Dos años antes había ocurrido la catástrofe. En tan sólo doce lunas la cuenca del Betis se cuajó de estandartes púrpura con la enseña de Cartago. Nuevamente, la raza de los fenicios ocupaba las tierras de la Turdetania, pero esta vez eran sus descendientes africanos quienes llegaban, no para traer madera de cedro e intercambiar sus preciosas mercaderías sino acompañados de todo un ejército. Tampoco se conformaron con permanecer en el litoral, estableciendo factorías y puntos de embarque sino que penetraron en el interior, río arriba.
         Desde que atracaron su flota en Gades, los altaneros jefes cartagineses, a quienes sus rivales romanos llamaban púnicos, no fundaron ninguna colonia ni se interesaron por el vino y aceite que obtenían de Spania y luego vendían a mejor precio por todo el orbe del Mare Nostrum. Tampoco traían con ellos mujeres y niños.

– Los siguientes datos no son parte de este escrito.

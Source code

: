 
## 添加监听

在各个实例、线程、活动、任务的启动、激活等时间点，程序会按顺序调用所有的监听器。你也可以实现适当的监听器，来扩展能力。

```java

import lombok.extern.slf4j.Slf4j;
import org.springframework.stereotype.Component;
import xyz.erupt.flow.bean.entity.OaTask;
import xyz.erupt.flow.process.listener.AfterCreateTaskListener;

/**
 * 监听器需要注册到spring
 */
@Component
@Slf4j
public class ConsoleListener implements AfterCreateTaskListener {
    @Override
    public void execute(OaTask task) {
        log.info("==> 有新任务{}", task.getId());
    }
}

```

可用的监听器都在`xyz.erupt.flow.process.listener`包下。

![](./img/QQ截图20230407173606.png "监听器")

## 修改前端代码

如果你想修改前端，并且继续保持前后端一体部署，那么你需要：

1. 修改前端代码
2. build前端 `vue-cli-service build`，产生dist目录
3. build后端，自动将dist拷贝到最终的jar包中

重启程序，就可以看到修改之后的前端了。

         Durante las cuatro estaciones del curso solar, un numeroso ejército fue avanzando hacia el levante peninsular, lenta e inexorablemente, dejando señales patentes en su camino con el fin de proclamar quiénes eran los nuevos amos. Para que todos conocieran su presencia imperiosa, el consejo de capitanes mandó colocar gallardetes en las veredas principales, sujetos a las copas de los árboles o en peñascos prominentes, además de los postes a la entrada de los poblados y pequeñas guarniciones estratégicas. Una advertencia a los rebeldes, no fueran a olvidar el respeto que debían infundir tales insignias.

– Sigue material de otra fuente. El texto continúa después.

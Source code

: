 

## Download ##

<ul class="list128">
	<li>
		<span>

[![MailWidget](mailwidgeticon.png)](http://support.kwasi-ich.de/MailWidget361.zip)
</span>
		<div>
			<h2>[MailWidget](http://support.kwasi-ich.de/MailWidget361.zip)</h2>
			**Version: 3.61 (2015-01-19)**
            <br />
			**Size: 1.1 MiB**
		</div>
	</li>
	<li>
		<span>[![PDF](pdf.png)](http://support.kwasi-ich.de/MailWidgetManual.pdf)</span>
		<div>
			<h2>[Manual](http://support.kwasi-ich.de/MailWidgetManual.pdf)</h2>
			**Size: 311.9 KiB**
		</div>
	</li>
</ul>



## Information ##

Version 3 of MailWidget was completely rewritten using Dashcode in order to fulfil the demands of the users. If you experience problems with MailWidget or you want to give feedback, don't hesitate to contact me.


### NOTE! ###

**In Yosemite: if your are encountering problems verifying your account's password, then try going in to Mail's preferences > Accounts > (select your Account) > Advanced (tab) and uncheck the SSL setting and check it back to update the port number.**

Su mensaje era rotundo: nadie debía oponerse a los designios de la república de Cartago, cualquier resistencia significaba cruces con ajusticiados en lo alto de los cerros, pueblos arrasados y esclavitud. Amílkar, el magistrado enviado por el Senado de Cartago, no dejaba otra alternativa a su exigencia de plata, aunque al principio se mostrara cortés con la población de Gades y tratara de ganárselos asegurando que respetaría vidas y haciendas.
Pero las primeras revueltas lo enervaron.

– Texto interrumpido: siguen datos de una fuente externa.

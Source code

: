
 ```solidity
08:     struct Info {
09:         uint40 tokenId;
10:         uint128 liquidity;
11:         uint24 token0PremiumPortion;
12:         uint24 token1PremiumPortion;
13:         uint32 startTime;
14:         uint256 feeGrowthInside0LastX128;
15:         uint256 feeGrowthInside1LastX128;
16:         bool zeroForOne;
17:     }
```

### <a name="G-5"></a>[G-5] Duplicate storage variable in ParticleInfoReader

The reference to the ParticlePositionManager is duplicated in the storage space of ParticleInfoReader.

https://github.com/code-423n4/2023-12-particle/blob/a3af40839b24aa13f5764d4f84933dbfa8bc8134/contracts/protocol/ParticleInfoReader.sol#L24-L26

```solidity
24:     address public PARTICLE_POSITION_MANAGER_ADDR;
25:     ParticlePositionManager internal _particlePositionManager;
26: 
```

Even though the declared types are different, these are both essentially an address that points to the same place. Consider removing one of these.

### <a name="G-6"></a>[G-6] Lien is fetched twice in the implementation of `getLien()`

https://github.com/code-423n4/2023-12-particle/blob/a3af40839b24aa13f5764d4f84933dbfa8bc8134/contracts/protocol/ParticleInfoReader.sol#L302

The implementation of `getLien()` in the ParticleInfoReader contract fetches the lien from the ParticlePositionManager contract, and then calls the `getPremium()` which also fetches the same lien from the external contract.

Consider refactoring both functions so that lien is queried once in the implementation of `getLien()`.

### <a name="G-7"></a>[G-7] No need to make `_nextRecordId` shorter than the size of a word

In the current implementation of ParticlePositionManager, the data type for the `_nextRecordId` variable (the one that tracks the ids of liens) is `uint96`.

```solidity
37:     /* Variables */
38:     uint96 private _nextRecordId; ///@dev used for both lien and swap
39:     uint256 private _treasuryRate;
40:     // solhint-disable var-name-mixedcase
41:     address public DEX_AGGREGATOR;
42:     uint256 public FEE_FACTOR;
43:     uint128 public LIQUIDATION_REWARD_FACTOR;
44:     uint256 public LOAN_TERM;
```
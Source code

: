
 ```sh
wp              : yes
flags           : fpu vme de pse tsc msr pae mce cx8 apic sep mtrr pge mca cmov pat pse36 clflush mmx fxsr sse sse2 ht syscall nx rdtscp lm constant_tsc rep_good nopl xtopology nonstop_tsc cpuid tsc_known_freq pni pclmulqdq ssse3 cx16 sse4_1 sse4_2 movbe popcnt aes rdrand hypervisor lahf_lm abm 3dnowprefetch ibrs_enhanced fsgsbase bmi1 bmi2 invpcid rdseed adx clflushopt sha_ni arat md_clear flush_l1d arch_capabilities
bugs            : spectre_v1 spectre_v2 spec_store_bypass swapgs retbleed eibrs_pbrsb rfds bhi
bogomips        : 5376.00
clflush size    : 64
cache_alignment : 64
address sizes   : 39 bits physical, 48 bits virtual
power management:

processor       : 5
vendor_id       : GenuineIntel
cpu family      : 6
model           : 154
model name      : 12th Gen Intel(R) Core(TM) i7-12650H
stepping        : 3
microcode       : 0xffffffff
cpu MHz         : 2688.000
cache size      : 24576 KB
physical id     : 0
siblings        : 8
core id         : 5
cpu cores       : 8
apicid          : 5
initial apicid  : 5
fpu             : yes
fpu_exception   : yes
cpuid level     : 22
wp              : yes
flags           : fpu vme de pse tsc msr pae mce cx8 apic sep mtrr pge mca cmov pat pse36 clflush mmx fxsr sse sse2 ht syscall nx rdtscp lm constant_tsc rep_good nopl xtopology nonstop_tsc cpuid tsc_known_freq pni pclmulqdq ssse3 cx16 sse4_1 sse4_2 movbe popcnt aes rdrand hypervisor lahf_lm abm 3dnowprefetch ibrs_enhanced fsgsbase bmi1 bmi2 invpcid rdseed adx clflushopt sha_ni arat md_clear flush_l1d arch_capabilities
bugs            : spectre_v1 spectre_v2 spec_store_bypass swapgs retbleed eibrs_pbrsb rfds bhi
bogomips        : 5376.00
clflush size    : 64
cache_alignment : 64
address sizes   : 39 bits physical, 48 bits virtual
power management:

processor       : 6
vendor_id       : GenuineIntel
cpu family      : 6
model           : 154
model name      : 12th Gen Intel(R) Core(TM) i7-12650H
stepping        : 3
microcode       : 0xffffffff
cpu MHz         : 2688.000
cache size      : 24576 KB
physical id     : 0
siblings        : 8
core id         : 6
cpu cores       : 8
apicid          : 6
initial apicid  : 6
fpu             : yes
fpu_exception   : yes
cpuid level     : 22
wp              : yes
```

No podía consentir que su fama de general invicto decayera por culpa de un puñado de spanios orgullosos. Tres semanas después de comenzar la marcha hacia Levante en busca de las minas argentíferas, hizo público un edicto en el que dejaba claro que no aceptaría negativas ni se proponía entablar negociaciones o mantener discusiones con los régulos locales. Los emisarios repetían la última frase en celtíbero, ante los atónitos jefes de las tribus y los aterrados miembros de los aerópagos de las ciudades:

Sólo aceptaremos que acatéis los designios del sufete Amílkar [2]. Las poblaciones deben entregar la mayor cantidad posible de plata, de lo contrario sufrirán las consecuencias y la ira de la poderosa Cartago caerá contra quien se rebele.

         Los pueblos meridionales de Spania, íberos aliados y descendientes algunos de ellos de comunes antepasados fenicios, debían colaborar. Todos saldrían ganando y Cartago respetaría sus campos y ciudades, protegiéndolos además contra la temible Roma que ya había puesto los ojos en la Península.
         En las banderolas que jalonaban el curso del gran río, tremolaba el caballo de los Barca. El perfil helénico de la cabeza equina, dorado sobre tela escarlata, daba fe del linaje de quien se titulaba ya Señor de la Turdetania [3]. Para quienes comprendían el sonoro lenguaje de los fenicios, que eran muchos, su nombre no dejaba lugar a dudas: Amílkar significaba “Rayo de la Guerra”.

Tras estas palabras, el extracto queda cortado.